An Alternate String Literal Design
As John already mentioned, Brent and I have come up with the following alternate design based on feedback from this thread and motivated by my production code. I know this is a reach. Any hostility should be directed to me and me alone.
This design moves in a slightly different direction but it takes inspiration from the same place as our most recent proposal draft: Adopt Rust-style delimiters and use them to enable a single mode of raw, cooked, and conventional string literals all using the same grammar.
String Literals
First, a review of what we have been discussing:
- A conventional string literal is exactly what you use in Swift today. It allows you to use escape sequences like
\\
and \"
and \u{n}
to express backslashes, quotes, and unicode scalars, among other special character sequences.
- A raw string literal ignores escape sequences.
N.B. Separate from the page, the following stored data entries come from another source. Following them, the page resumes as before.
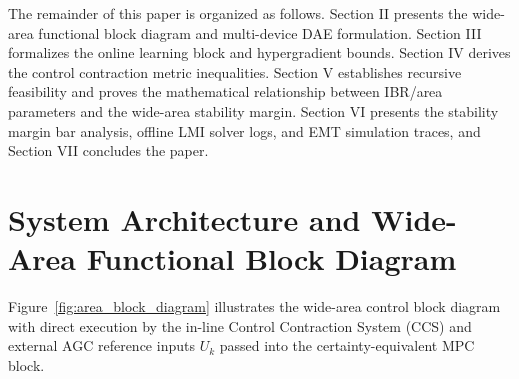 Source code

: \documentclass[journal]{IEEEtran}
\begin{document}
The remainder of this paper is organized as follows. Section II presents the wide-area functional block diagram and multi-device DAE formulation. Section III formalizes the online learning block and hypergradient bounds. Section IV derives the control contraction metric inequalities. Section V establishes recursive feasibility and proves the mathematical relationship between IBR/area parameters and the wide-area stability margin. Section VI presents the stability margin bar analysis, offline LMI solver logs, and EMT simulation traces, and Section VII concludes the paper.

\section{System Architecture and Wide-Area Functional Block Diagram}
Figure~\ref{fig:area_block_diagram} illustrates the wide-area control block diagram with direct execution by the in-line Control Contraction System (CCS) and external AGC reference inputs $U_k$ passed into the certainty-equivalent MPC block.
\end{document}
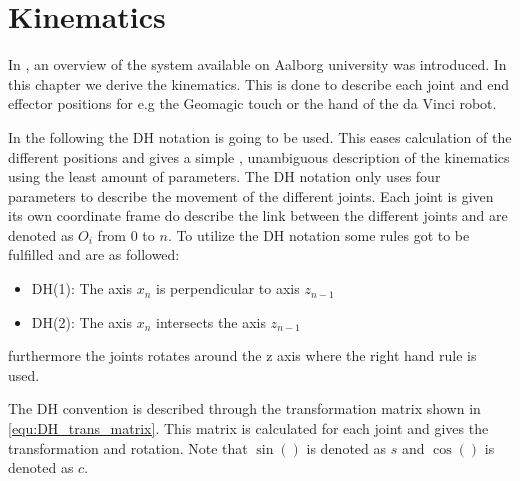 \chapter{Kinematics}\label{cha:kinematic}

In , an overview of the system available on Aalborg university was introduced. In this chapter we derive the kinematics. This is done to describe each joint and end effector positions for e.g the Geomagic touch or the hand of the da Vinci robot. 

In the following the \gls{DH} notation is going to be used\cite{spong2008robot}. This eases calculation of the different positions and gives a simple , unambiguous description of the kinematics using the least amount of parameters. The \gls{DH} notation only uses four parameters to describe the movement of the different joints. Each joint is given its own coordinate frame do describe the link between the different joints and are denoted as $O_i$ from 0 to $n$. To utilize the \gls{DH} notation some rules got to be fulfilled and are as followed:

\begin{itemize}
\item DH(1): The axis $x_n$ is perpendicular to axis $z_{n-1}$
\item DH(2): The axis $x_n$ intersects the axis $z_{n-1}$
\end{itemize}

furthermore the joints rotates around the z axis where the right hand rule is used.

The \gls{DH} convention is described through the transformation matrix shown in \eqref{equ:DH_trans_matrix}. This matrix is calculated for each joint and gives the transformation and rotation. Note that $\sin()$ is denoted as $s$ and $\cos()$ is denoted as $c$.

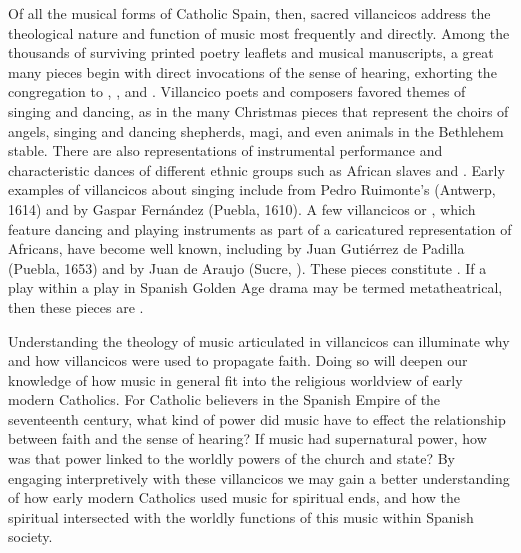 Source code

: Of all the musical forms of Catholic Spain, then, sacred villancicos address 
the theological nature and function of music most frequently and directly.
Among the thousands of surviving printed poetry leaflets and musical 
manuscripts, a great many pieces begin with direct invocations of the sense of 
hearing, exhorting the congregation to , 
, and .
Villancico poets and composers favored themes of singing and dancing, as in the 
many Christmas pieces that represent the choirs of angels, singing and dancing 
shepherds, magi, and even animals in the Bethlehem stable.
There are also representations of instrumental performance and characteristic 
dances of different ethnic groups such as African slaves and .
Early examples of villancicos about singing include  
from Pedro Ruimonte's  (Antwerp, 1614) and 
 by Gaspar Fernández (Puebla, 1610).%
  \autocites[296--309]{Ruimonte:Parnaso}[240--244]{Fernandez:Cancionero}
A few  villancicos or , which feature dancing 
and playing instruments as part of a caricatured representation of Africans, 
have become well known, including  by Juan 
Gutiérrez de Padilla (Puebla, 1653) and  by 
Juan de Araujo (Sucre, ).%
  \autocites{Padilla:Tello}
    [Araujo ed. Robert Stevenson (1985) in][I:~655--668]{Burkholder:Anthology}
These pieces constitute .
If a play within a play in Spanish Golden Age drama may be termed 
metatheatrical, then these pieces are . %

Understanding the theology of music articulated in villancicos can illuminate 
why and how villancicos were used to propagate faith.
Doing so will deepen our knowledge of how music in general fit into the 
religious worldview of early modern Catholics.
For Catholic believers in the Spanish Empire of the seventeenth century, what 
kind of power did music have to effect the relationship between faith and the 
sense of hearing?
If music had supernatural power, how was that power linked to the worldly 
powers of the church and state? 
By engaging interpretively with these villancicos we may gain a better 
understanding of how early modern Catholics used music for spiritual ends, and 
how the spiritual intersected with the worldly functions of this music within 
Spanish society.

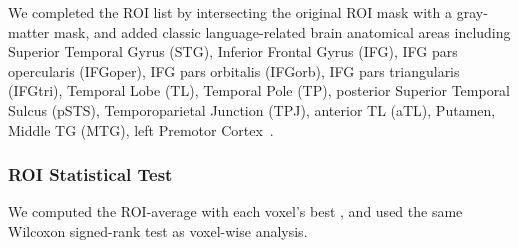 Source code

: We completed the ROI list by intersecting the original ROI mask with a gray-matter mask, and added classic language-related brain anatomical areas including Superior Temporal Gyrus (STG), Inferior Frontal Gyrus (IFG), IFG pars opercularis (IFGoper), IFG pars orbitalis (IFGorb), IFG pars triangularis (IFGtri), Temporal Lobe (TL), Temporal Pole (TP), posterior Superior Temporal Sulcus (pSTS), Temporoparietal Junction (TPJ), anterior TL (aTL), Putamen, Middle TG (MTG), left Premotor Cortex~\parencite{pallierCorticalRepresentationConstituent2011}. 

\subsubsection{ROI Statistical Test}

We computed the ROI-average  with each voxel's best , and used the same Wilcoxon signed-rank test as voxel-wise analysis.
It allows you to paste raw code, meaning the sequence
\\\n
represents three backslashes followed by the letter n, not a backslash followed by a line feed.
- A "cooked" string literal (I believe we take the term from C++) allows you to adapt the leading and trailing delimiters so you can include quote marks within the string but retain interpolated sequences. This allows a string to have content like
She said "\(phrase)" to him
, where the quotes do not need escaping and phrase
is expanded to its evaluated content.
Our Design
Our design powers up a conventional String
literal and in doing so, allows you to access features normally associated with raw and cooked literals.
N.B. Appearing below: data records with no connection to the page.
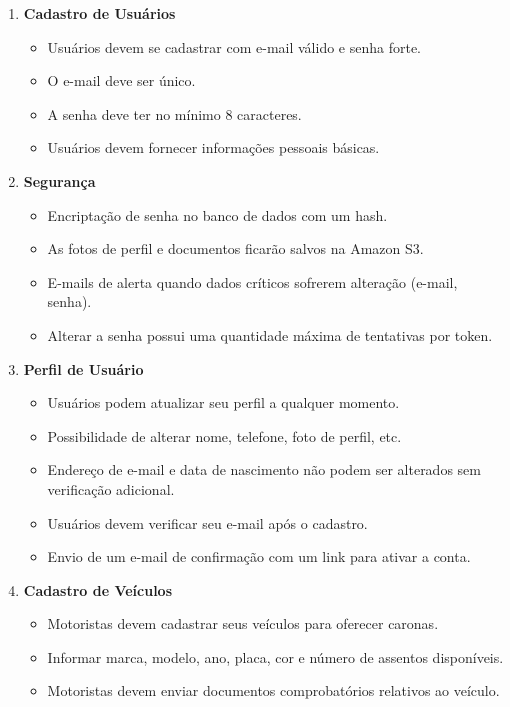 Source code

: \begin{enumerate}
	
	\item \textbf{Cadastro de Usuários}
	\begin{itemize}
		\item Usuários devem se cadastrar com e-mail válido e senha forte.
		\item O e-mail deve ser único.
		\item A senha deve ter no mínimo 8 caracteres.
		\item Usuários devem fornecer informações pessoais básicas.
		
	\end{itemize}
	
	\item \textbf{Segurança}
	
	\begin{itemize}
		\item Encriptação de senha no banco de dados com um hash.
		\item As fotos de perfil e documentos ficarão salvos na Amazon S3.
		\item E-mails de alerta quando dados críticos sofrerem alteração (e-mail, senha).
		\item Alterar a senha possui uma quantidade máxima de tentativas por token.
	\end{itemize}
	
	\item \textbf{Perfil de Usuário}
	
	\begin{itemize}
		\item Usuários podem atualizar seu perfil a qualquer momento.
		\item Possibilidade de alterar nome, telefone, foto de perfil, etc.
		\item Endereço de e-mail e data de nascimento não podem ser alterados sem verificação adicional.
		\item Usuários devem verificar seu e-mail após o cadastro.
		\item Envio de um e-mail de confirmação com um link para ativar a conta.
	\end{itemize}
	
	\item \textbf{Cadastro de Veículos}
	
	\begin{itemize}
		\item Motoristas devem cadastrar seus veículos para oferecer caronas.
		\item Informar marca, modelo, ano, placa, cor e número de assentos disponíveis.
		\item Motoristas devem enviar documentos comprobatórios relativos ao veículo.
	\end{itemize}
	

\end{enumerate}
In this design, there is only one variety of string literals without a special "raw" syntax. A string literal is either
- a sequence of characters surrounded by double quotation marks ("), or
- a string that spans several lines surrounded by three double quotation marks.
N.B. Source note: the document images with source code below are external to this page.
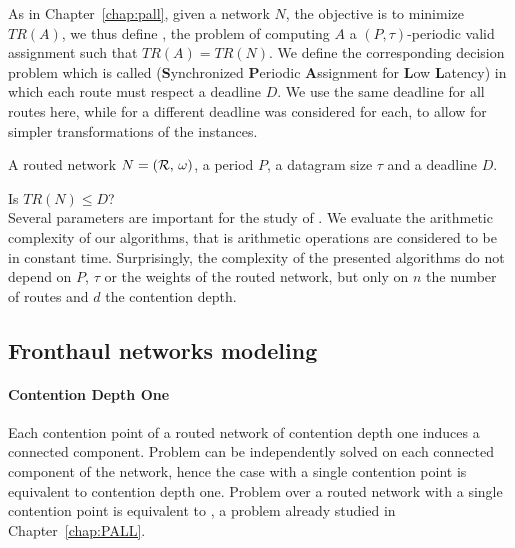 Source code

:   As in Chapter~\ref{chap:pall}, given a network $N$, the objective is to minimize $TR(A)$, we thus define \minstra, the problem of computing $A$ a $(P,\tau)$-periodic valid assignment such that $TR(A) = TR(N)$. We define the corresponding decision problem which is called \spall (\textbf{S}ynchronized \textbf{P}eriodic \textbf{A}ssignment for \textbf{L}ow \textbf{L}atency) in which each route must respect a deadline $D$. We use the same deadline for all routes here, 
  while for \pall a different deadline was considered for each, to allow for simpler transformations of the instances. 


        A routed network $N = ({\cal R},\,\omega)$, a period $P$, a datagram size $\tau$ and a deadline $D$.%
      

       Is $TR(N) \leq D$?
      \\
    
    Several parameters are important for the study of \spall. We evaluate the arithmetic complexity of our algorithms, that is arithmetic operations are considered to be in constant time. Surprisingly, the complexity of the presented algorithms do not depend on $P$, $\tau$ or the weights of the routed network, but only on $n$ the number of routes and $d$ the contention depth.

\subsection{Fronthaul networks modeling}\label{sec:fronthaul}

\paragraph*{Contention Depth One}

Each contention point of a routed network of contention depth one induces a connected component. 
Problem \spall can be independently solved on each connected component of the network, hence the case with a single contention point is equivalent to contention depth one. Problem \spall over a routed network with a single contention point is equivalent to \wta, a problem already studied in Chapter~\ref{chap:PALL}.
These are examples of Swift string literals:
"This is a single line Swift string literal"
"""
This is a multi line
Swift string literal
"""
In this form, the revised string design acts exactly like any other string. You use escape sequences including string interpolation exactly as you would today. A backslash escape tells the compiler that a sequence should be interpolated, interpreted as an escaped character, or representa unicode scalar. Escape sequences include:
- The special characters
\0
(null character), \\
(backslash), \t
(horizontal tab), \n
(line feed), \r
(carriage return), \"
(double quotation mark) and \'
(single quotation mark)
- Arbitrary Unicode scalars, written as
\u{n}
, where n is a 1â8 digit hexadecimal number with a value equal to a valid Unicode code point
- Interpolated expressions, introduced by
\(
and terminated by )
Expanding Delimiters
Our design includes custom string delimiters. You may pad a string literal with one or more #
(pound, U+0023) characters:
"This is a Swift string literal"
#"This is also Swift string literal"#
####"So is this"####
The number of pound signs at the start of the string (in these examples, zero, one, and four) must match the number of pound signs at the end of the string. "This"
, #"This"#
, and ##"This"##
represent identical string values.
static-string-literal -> " quoted-text " |
""" multiline-quoted-text """ |
# static-string-literal #
Adding a pound signs changes the string delimiter, allowing you to "cook" a string and include unescaped double quotes:
#"She said, "This is dialog!""#
// The quoted text is `She said, "This is dialog!"`
If you do add a backslash, it is interpreted as an extra character. This string literal includes both the backslash and both double quote marks inside the string delimiters (#"
and "#
):
#"A \"quote"."#
If for some reason you need to include #"
or "#
in your quoted text, adjust the number of delimiter pound signs. This need should be rare.
Escaping
The second, and more impactful, change in this design is that any escape sequence in a string literal must match the number of pound signs used to delimit either end of the string.
Here is the degenerate case. It is a normal string with no pound signs.
"This string has an \(escaped) interpolated item"
Strings using customized delimiters add pound sign(s) after the leading backslash, as in these examples which produce identical results:
#"This string has an \#(escaped) interpolated item"#
####"This string has an \####(escaped) interpolated item"####
The escape sequence delimiter matches the extra delimiters given to the string. Any backslash that is not followed by the correct number of pound signs is treated as raw text. Each of these examples produces the exact characters of the quoted text between the quote marks:
#"This is not \(interpolated)"#
"This is not \#(interpolated)"
#"This is not \##(interpolated)"#
This escaping rule reproduces the raw string behavior from our original proposal but adds string interpolation on demand. We feel this is a huge feature for code generation applications.
Summary
We feel this is a conceptual leap of elegance that simplifies all our workarounds and collapses them into one general solution. It retains Rust-inspired custom delimiters, offers all the features of both "cooked" and "raw" strings, introduces raw string interpolation, and does this all without adding a new special-purpose string type to Swift.
Yes, this approach requires slightly more work than our original design:
- You must use pound signs for any raw string.
- You must use a more cumbersome interpolation sequence for raw and cooked strings.
Hopefully the tradeoffs are worth it in terms of added expressibility and the resulting design is sufficiently elegant.